GOAL OF THE EXERCISE:
Your answer should reproduce the full set of records exactly as given.

SUPPLIED ENTRIES:
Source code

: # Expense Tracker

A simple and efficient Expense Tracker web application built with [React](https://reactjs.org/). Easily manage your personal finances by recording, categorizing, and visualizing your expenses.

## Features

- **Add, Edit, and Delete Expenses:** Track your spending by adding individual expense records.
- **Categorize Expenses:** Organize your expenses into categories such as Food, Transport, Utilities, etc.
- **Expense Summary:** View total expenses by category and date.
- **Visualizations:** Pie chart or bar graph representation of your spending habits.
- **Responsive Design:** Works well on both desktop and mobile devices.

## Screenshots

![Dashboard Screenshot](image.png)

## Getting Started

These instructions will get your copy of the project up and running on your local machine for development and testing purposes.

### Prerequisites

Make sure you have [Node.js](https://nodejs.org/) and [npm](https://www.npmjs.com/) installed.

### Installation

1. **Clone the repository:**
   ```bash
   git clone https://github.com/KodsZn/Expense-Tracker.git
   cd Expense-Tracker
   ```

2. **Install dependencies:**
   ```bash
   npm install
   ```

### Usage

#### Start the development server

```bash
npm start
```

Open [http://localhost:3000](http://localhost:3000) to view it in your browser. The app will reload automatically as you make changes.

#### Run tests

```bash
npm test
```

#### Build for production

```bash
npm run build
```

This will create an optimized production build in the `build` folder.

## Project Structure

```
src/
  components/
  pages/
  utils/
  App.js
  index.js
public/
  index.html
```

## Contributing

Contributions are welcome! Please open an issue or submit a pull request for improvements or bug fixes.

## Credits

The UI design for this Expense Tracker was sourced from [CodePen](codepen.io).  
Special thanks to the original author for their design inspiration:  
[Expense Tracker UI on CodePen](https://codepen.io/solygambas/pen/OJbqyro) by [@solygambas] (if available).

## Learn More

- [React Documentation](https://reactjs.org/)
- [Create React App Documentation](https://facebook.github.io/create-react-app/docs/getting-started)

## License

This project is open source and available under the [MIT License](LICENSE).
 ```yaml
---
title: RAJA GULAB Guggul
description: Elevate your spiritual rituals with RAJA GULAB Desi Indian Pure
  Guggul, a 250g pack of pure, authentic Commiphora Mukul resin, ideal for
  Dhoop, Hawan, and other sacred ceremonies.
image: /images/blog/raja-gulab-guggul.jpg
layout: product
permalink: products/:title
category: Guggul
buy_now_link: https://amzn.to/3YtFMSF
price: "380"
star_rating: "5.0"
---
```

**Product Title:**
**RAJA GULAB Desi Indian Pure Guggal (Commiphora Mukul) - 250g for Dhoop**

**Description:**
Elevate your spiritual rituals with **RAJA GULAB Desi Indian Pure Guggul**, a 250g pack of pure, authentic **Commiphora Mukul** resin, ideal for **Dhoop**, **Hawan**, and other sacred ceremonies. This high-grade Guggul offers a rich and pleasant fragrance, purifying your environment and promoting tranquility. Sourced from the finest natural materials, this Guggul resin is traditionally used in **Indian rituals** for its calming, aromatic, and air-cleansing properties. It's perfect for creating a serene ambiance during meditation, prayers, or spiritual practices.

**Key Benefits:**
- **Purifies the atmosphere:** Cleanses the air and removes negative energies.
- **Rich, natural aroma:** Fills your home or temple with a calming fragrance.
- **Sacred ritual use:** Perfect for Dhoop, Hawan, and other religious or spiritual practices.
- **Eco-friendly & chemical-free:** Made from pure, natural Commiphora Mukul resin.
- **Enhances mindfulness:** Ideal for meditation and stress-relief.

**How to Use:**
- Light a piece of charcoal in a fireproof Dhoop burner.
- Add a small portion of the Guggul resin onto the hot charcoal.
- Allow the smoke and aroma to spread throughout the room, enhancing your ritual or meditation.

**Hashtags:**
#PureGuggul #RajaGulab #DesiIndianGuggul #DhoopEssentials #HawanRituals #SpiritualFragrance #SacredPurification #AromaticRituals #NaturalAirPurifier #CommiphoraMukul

THE COMPLETED TASK:
Source code

: # Expense Tracker

A simple and efficient Expense Tracker web application built with [React](https://reactjs.org/). Easily manage your personal finances by recording, categorizing, and visualizing your expenses.

## Features

- **Add, Edit, and Delete Expenses:** Track your spending by adding individual expense records.
- **Categorize Expenses:** Organize your expenses into categories such as Food, Transport, Utilities, etc.
- **Expense Summary:** View total expenses by category and date.
- **Visualizations:** Pie chart or bar graph representation of your spending habits.
- **Responsive Design:** Works well on both desktop and mobile devices.

## Screenshots

![Dashboard Screenshot](image.png)

## Getting Started

These instructions will get your copy of the project up and running on your local machine for development and testing purposes.

### Prerequisites

Make sure you have [Node.js](https://nodejs.org/) and [npm](https://www.npmjs.com/) installed.

### Installation

1. **Clone the repository:**
   ```bash
   git clone https://github.com/KodsZn/Expense-Tracker.git
   cd Expense-Tracker
   ```

2. **Install dependencies:**
   ```bash
   npm install
   ```

### Usage

#### Start the development server

```bash
npm start
```

Open [http://localhost:3000](http://localhost:3000) to view it in your browser. The app will reload automatically as you make changes.

#### Run tests

```bash
npm test
```

#### Build for production

```bash
npm run build
```

This will create an optimized production build in the `build` folder.

## Project Structure

```
src/
  components/
  pages/
  utils/
  App.js
  index.js
public/
  index.html
```

## Contributing

Contributions are welcome! Please open an issue or submit a pull request for improvements or bug fixes.

## Credits

The UI design for this Expense Tracker was sourced from [CodePen](codepen.io).  
Special thanks to the original author for their design inspiration:  
[Expense Tracker UI on CodePen](https://codepen.io/solygambas/pen/OJbqyro) by [@solygambas] (if available).

## Learn More

- [React Documentation](https://reactjs.org/)
- [Create React App Documentation](https://facebook.github.io/create-react-app/docs/getting-started)

## License

This project is open source and available under the [MIT License](LICENSE).
 ```yaml
---
title: RAJA GULAB Guggul
description: Elevate your spiritual rituals with RAJA GULAB Desi Indian Pure
  Guggul, a 250g pack of pure, authentic Commiphora Mukul resin, ideal for
  Dhoop, Hawan, and other sacred ceremonies.
image: /images/blog/raja-gulab-guggul.jpg
layout: product
permalink: products/:title
category: Guggul
buy_now_link: https://amzn.to/3YtFMSF
price: "380"
star_rating: "5.0"
---
```

**Product Title:**
**RAJA GULAB Desi Indian Pure Guggal (Commiphora Mukul) - 250g for Dhoop**

**Description:**
Elevate your spiritual rituals with **RAJA GULAB Desi Indian Pure Guggul**, a 250g pack of pure, authentic **Commiphora Mukul** resin, ideal for **Dhoop**, **Hawan**, and other sacred ceremonies. This high-grade Guggul offers a rich and pleasant fragrance, purifying your environment and promoting tranquility. Sourced from the finest natural materials, this Guggul resin is traditionally used in **Indian rituals** for its calming, aromatic, and air-cleansing properties. It's perfect for creating a serene ambiance during meditation, prayers, or spiritual practices.

**Key Benefits:**
- **Purifies the atmosphere:** Cleanses the air and removes negative energies.
- **Rich, natural aroma:** Fills your home or temple with a calming fragrance.
- **Sacred ritual use:** Perfect for Dhoop, Hawan, and other religious or spiritual practices.
- **Eco-friendly & chemical-free:** Made from pure, natural Commiphora Mukul resin.
- **Enhances mindfulness:** Ideal for meditation and stress-relief.

**How to Use:**
- Light a piece of charcoal in a fireproof Dhoop burner.
- Add a small portion of the Guggul resin onto the hot charcoal.
- Allow the smoke and aroma to spread throughout the room, enhancing your ritual or meditation.

**Hashtags:**
#PureGuggul #RajaGulab #DesiIndianGuggul #DhoopEssentials #HawanRituals #SpiritualFragrance #SacredPurification #AromaticRituals #NaturalAirPurifier #CommiphoraMukul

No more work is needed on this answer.